I have a proflight trainer lynx upgraded to a puma with the toe brake mod. My rig is fairly decent. It runs a Rift S well. I’ve been simming since FS98, IL2, on to DCS and XP11.

While I agree the XP11 payware AC were easier for me to hop into, this has potential.

I landed on 98% sensitivity and 15% cyclic stability and 0% yaw.

The out of the box settings seemed off for my setup. The body of the helicopter was twitchy but the disk was sluggish to respond. I was rocking nasty PIO with every maneuver.

Now I feel I’m starting to get used to all of the systems lag and aiming to be a bit further ahead of this bird than I would be a Robbie. And at hour 4 in transition it’s starting to feel better.
Where I’m still struggling:

  • Pedals needed to coordinate banking turn more like a fixed wing. Hard to explain, but the pedal movements feel more like “I’m banking left, add pedal to trim out the ball” than my experience. In robbies the pedal adjustments are associated with the other control movements, more emphasis on the collective and power settings than cyclic and you fly the disk through the turn.

  • Too much sink IGE slow speed maneuvering. Adjusting the collective slightly is normal, but it feels like I have to add quite a bit to keep the skids from contacting the tarmac.

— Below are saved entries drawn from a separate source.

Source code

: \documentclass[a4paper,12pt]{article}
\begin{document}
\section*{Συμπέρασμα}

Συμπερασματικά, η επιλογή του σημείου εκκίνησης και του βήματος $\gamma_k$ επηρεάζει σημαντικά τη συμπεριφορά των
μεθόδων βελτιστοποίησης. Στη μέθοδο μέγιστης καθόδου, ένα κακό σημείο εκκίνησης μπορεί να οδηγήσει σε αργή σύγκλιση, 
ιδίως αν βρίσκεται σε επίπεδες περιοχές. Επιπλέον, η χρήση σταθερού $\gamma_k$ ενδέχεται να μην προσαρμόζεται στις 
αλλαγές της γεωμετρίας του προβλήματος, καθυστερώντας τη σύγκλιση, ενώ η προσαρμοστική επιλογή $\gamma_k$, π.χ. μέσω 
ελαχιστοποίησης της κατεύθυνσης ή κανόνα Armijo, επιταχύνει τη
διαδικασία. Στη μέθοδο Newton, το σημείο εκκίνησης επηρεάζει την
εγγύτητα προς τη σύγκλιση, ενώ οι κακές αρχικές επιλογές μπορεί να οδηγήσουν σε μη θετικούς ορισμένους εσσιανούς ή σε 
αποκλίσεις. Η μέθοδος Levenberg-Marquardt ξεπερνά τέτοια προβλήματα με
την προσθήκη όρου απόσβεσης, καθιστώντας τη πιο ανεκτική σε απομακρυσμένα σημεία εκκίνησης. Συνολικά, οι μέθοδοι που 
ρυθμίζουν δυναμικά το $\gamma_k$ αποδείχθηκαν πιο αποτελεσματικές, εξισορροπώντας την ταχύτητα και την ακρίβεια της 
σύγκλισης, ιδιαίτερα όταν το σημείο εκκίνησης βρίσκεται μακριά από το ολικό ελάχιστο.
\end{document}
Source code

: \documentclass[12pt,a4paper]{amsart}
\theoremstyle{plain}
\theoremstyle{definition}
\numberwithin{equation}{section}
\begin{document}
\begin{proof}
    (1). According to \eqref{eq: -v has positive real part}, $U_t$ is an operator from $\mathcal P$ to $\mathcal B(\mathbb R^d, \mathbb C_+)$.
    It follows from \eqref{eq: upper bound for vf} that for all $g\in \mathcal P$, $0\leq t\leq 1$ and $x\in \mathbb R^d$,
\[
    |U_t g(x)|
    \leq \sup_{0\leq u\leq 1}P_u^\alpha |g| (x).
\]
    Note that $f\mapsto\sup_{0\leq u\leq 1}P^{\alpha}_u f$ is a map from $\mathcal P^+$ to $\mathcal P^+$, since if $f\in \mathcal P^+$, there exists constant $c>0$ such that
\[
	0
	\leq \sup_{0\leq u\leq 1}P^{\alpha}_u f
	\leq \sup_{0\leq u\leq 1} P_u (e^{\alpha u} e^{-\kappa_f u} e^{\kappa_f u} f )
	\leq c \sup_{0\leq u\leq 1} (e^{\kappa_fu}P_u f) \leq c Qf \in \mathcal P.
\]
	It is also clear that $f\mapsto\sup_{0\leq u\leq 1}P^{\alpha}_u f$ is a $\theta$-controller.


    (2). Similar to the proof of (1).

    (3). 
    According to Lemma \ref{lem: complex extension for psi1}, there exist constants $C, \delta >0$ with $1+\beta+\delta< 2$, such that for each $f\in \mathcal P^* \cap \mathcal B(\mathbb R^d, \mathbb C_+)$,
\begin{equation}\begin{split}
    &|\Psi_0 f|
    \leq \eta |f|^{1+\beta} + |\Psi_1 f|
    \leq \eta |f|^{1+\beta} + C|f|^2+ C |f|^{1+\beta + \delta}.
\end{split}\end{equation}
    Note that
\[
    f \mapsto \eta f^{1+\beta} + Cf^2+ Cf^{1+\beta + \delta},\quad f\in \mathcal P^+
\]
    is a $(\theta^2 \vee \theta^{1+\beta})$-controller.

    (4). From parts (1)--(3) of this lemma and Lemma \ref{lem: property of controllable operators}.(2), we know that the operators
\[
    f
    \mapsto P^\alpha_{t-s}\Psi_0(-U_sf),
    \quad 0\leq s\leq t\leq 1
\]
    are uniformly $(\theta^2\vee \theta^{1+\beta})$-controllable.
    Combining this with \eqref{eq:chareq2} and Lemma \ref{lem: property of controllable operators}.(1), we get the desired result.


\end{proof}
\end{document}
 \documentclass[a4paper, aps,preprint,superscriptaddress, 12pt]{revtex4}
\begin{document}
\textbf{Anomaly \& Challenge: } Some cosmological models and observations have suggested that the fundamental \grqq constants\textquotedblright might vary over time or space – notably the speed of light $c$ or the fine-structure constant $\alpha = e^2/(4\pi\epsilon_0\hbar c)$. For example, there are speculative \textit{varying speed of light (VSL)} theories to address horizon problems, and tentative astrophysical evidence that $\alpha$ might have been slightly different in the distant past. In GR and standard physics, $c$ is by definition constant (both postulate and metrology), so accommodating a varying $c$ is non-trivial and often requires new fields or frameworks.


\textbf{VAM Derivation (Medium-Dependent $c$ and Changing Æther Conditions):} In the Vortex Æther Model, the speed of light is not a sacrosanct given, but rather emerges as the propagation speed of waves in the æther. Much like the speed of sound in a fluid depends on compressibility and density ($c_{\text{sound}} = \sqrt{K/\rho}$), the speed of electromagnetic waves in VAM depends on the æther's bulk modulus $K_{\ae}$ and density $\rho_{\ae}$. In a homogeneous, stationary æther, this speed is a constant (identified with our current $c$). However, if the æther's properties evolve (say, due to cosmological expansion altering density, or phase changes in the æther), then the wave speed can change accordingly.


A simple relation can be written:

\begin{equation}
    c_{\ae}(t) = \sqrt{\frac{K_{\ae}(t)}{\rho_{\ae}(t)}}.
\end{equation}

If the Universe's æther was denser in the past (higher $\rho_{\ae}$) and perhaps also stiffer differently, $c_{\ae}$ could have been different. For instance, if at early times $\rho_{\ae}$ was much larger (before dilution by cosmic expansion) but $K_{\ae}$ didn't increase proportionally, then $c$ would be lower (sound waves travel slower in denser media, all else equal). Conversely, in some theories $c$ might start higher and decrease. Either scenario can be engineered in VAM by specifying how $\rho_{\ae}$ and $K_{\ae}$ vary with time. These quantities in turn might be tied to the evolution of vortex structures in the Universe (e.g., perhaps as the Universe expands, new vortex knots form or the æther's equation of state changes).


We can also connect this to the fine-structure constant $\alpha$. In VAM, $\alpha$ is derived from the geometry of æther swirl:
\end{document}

  • Collective response is too slow. I agree the engine should lag a bit, but the collective should respond. Engine lag IRL isn’t that big of a deal. In governor off training in the 44 at least. The rotor rpm actually increases a bit when you first raise the collective due to coning and centrifugal force.

  • Light on the skids window too small. Or the gear extension isn’t enough. There should be a noticeable lift of the heli body where the weight comes off the gear before the ground contact friction is completely broken. It’s hard to find center before it’s airborne and PIO chasing begins.

I haven’t flown in about a year, but I have ~100hrs in R22s, R44s & R66s. PPL working towards CFII.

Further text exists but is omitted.